After a year of movements on social media, they met with the Minister of Communications and presented their demands to him, and in the end, a large part of their demands was implemented.

== Demands ==

- Reducing Prices to align with international benchmarks
- Reassigning the minimum offered speed to 8 Mbit/s for 60 EGP instead of 512 kbit/s for 95 EGP
- Having all lines work on a 1/1 basis; upload speed is equal to download speed
- Upgrading nationwide communication centres
- Removing the Fair Usage Policy
- Improving Technical and Customer Support to Individuals of Comprehension
- Implementation of the Fibre Optic technology
- Government Surveillance over all ISPs and their respective retailers
- A service of complaints under the authority of solely the government excluding any ISP intervention in this service
- Increasing the speed to 4 Mbit/s for all subscribers as a gesture of goodwill till the planned implementation of Fibre Optics in 2015
- Extending land lines to the whole nation
- Local Maintenance team in every city

As of 1 April 2014 new escalated demands were added as a result of the hubris of ISPs and NTRA and their lack of effort to see any demands accomplished.
- Resignation of the Minister Of Telecommunications, and any responsible figure for bad internet in Egypt including NTRA and Telecom Egypt Officials

== Actions ==

The first requested action was to print and post fliers (pictured). It contains the protest's demands. The page also asked people to photograph themselves with the prints and send their picture to the page for sharing them to boost Morale.

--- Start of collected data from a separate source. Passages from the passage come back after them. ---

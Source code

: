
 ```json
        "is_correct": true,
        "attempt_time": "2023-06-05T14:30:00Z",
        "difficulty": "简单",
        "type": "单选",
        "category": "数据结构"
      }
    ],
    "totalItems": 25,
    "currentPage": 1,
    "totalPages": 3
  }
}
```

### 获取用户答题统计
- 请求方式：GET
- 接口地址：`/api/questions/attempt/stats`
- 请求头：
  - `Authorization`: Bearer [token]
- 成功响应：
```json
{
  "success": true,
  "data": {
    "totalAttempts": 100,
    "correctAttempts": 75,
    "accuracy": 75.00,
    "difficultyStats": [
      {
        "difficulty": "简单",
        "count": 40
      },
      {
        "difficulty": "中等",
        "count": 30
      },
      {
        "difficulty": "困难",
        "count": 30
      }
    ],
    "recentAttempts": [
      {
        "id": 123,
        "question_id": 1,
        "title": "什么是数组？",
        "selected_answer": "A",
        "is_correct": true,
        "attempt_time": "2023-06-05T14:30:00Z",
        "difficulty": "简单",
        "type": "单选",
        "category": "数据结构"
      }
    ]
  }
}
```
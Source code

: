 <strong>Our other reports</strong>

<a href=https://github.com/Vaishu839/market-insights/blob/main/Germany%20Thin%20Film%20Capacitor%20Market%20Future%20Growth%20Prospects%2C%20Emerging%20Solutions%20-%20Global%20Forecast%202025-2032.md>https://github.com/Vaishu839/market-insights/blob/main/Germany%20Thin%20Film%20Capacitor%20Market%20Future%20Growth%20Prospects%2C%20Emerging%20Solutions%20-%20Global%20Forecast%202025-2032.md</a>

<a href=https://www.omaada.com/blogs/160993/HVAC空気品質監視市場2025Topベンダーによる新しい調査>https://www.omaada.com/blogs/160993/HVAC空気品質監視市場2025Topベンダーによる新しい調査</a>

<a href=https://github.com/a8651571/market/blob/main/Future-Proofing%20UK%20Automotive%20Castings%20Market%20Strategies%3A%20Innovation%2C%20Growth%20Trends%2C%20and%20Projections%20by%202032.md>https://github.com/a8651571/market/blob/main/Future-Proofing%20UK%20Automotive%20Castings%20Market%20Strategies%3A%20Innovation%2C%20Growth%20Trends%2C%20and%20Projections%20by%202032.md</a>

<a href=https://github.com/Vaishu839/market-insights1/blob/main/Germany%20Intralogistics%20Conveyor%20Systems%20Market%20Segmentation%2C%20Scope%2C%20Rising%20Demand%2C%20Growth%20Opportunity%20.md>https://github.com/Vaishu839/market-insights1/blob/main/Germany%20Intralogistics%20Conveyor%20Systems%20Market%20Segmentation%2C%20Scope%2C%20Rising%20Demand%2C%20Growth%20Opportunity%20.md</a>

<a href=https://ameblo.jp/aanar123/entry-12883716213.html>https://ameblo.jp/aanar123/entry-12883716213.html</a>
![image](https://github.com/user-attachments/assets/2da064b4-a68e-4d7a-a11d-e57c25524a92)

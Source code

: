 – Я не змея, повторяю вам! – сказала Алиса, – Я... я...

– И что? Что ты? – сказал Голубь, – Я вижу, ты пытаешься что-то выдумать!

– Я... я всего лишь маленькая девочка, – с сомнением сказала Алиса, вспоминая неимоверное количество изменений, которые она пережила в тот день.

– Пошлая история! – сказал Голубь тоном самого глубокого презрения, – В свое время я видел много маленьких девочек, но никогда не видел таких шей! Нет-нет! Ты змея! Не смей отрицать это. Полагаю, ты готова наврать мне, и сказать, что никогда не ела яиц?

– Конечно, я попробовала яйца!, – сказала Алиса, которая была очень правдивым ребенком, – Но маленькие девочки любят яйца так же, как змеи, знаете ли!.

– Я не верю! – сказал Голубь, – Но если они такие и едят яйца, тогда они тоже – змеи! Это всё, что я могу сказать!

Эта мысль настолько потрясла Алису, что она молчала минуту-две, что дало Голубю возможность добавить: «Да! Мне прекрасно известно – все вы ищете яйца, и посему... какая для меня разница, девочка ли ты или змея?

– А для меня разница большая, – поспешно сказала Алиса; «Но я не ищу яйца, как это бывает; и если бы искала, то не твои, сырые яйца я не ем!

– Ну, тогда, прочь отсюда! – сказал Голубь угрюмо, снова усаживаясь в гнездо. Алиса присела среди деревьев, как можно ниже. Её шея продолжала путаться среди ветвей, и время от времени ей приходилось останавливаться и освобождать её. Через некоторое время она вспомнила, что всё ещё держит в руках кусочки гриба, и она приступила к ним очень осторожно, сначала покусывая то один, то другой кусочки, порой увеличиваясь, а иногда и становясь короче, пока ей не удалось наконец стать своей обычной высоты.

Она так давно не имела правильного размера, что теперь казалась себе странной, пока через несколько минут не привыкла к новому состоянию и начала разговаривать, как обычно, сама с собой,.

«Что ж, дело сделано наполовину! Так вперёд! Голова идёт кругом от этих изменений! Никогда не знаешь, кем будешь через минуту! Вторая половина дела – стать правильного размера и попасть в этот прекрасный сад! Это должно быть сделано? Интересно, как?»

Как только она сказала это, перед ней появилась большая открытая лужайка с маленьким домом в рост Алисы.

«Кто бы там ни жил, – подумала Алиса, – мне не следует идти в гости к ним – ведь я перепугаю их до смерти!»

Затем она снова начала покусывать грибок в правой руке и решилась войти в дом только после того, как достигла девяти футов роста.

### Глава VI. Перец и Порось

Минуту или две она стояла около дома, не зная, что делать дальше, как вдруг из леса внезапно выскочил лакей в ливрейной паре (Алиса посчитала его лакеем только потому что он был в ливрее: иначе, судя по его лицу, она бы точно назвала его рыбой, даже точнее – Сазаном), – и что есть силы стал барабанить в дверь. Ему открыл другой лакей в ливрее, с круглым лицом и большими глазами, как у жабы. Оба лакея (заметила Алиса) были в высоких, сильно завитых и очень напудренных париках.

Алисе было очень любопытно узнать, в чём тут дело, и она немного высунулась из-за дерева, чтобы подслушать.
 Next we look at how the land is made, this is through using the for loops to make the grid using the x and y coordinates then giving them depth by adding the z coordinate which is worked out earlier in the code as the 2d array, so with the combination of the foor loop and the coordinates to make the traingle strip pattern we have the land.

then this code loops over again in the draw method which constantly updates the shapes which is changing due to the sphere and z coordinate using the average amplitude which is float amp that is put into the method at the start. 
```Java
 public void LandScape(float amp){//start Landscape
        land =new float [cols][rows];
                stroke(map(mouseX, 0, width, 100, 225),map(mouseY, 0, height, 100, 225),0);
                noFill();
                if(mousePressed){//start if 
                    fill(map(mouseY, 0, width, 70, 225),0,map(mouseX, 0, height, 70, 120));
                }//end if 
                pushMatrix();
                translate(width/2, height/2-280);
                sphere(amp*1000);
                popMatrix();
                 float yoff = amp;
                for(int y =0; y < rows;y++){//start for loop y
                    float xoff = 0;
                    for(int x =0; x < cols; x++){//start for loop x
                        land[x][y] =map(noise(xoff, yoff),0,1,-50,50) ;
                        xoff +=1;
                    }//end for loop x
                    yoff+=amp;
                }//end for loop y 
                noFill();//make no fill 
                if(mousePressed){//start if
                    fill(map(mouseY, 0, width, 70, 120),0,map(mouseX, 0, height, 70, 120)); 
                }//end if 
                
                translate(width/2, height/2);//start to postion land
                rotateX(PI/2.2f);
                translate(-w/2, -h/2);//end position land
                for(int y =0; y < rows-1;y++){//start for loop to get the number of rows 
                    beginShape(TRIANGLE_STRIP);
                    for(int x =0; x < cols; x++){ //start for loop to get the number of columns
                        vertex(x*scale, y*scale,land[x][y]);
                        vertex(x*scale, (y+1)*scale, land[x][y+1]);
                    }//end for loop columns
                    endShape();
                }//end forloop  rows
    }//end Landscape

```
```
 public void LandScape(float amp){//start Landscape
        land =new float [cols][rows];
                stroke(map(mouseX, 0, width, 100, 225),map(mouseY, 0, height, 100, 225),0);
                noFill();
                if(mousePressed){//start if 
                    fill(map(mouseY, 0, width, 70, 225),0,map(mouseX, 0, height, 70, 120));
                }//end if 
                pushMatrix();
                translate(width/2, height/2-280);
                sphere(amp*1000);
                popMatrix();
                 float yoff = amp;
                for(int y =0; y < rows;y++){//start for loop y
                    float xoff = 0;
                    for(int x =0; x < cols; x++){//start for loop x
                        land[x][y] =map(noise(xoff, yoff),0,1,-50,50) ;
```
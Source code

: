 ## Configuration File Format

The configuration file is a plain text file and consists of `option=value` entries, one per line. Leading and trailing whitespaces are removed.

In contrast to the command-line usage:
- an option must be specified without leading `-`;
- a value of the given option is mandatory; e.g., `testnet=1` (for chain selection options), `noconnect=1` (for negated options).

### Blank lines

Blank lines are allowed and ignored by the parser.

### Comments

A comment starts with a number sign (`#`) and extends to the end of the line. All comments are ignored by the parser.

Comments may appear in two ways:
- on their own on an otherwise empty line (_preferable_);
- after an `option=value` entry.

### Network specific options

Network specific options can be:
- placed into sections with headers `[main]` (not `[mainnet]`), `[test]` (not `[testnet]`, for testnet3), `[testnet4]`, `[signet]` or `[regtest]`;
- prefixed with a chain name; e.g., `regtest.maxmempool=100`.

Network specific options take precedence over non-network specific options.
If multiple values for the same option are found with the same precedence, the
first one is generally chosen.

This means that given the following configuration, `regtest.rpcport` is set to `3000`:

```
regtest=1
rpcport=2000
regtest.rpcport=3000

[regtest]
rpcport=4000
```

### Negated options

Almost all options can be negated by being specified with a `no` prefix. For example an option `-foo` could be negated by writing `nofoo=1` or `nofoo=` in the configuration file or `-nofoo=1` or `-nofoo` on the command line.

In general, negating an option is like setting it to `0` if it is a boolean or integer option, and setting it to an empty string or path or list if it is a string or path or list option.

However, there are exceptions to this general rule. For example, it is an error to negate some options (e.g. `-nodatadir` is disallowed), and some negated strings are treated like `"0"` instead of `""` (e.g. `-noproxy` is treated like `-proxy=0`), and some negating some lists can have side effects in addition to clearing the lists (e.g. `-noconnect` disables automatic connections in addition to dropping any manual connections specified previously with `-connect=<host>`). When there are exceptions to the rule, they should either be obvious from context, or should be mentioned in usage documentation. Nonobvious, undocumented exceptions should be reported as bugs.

In Response to a request of support, Bassem Youssef, a famous Egyptian satirist, criticized the Egyptian ISP companies for their low quality service in his following episode of his weekly famous show El Bernameg as a gesture of his support to the IRE.

It was suggested to make a street protest but the idea was rejected due to the possible dangers and eradicate suspicions of any ties to political propaganda who might use the protest for their benefit.

On 20 February 2014, The page warned to take escalating measures against the ISPs if their demands are not met within a week.

Followers have contributed many ideas for a viable course of action against the companies like ceasing payment, street protests, attempting to attract foreign ISP investors to stimulate competition and other ideas.

On 26 February 2014, The Facebook page said that ISPs took no action and didn't respond to any of the revolution's demands within their 1-week time limit therefore they were to proceed with escalated procedures. The page asked from followers to pay their subscriptions in terms of coins (whole or half or even quarters of Egyptian pounds). They mentioned that this action is totally legal, therefore if this form of payment was to be refused then subscribers are entitled to take legal action as the law states that it is illegal for anyone to reject dealing with metal coins as coins are official recognised currency. They said that they're trying to "make them hate their lives as they made us hate ours" (نعرفهم في عيشتهم زي ماقرفونا).

On the same date they also asked people to cancel any special offers they are subscribed to and subscribe to the minimum offered speed (512 kbit/s) and share their internet connection with their neighbours in an attempt to affect the companies' revenue and make them lose as much profit as possible. They also asked members to file complaints at the National Telecommunications Regulatory Authority (NTRA) regarding the issue. The IRE stressed about the importance of this procedure as it is the first step to prove the credibility of the movement.

On a Later date, IRE said they were to have a meeting with NTRA officials. After the meeting NTRA responded by issuing a statement of their future plans to improve internet services. However their statement was regarded as vague and misleading.
After a week IRE had a meeting with ISP representatives sponsored by NTRA, IRE said that that ISPS told them that they have no plans to change internet pricing but they might update some limited offers to satisfy customers. However ISPs showed no intention to give any media statement.
IRE then assigned a time limit till April 1 for ISPs and NTRA to bring their promises into action buy nothing happened, so escalated demands were announced (see demands).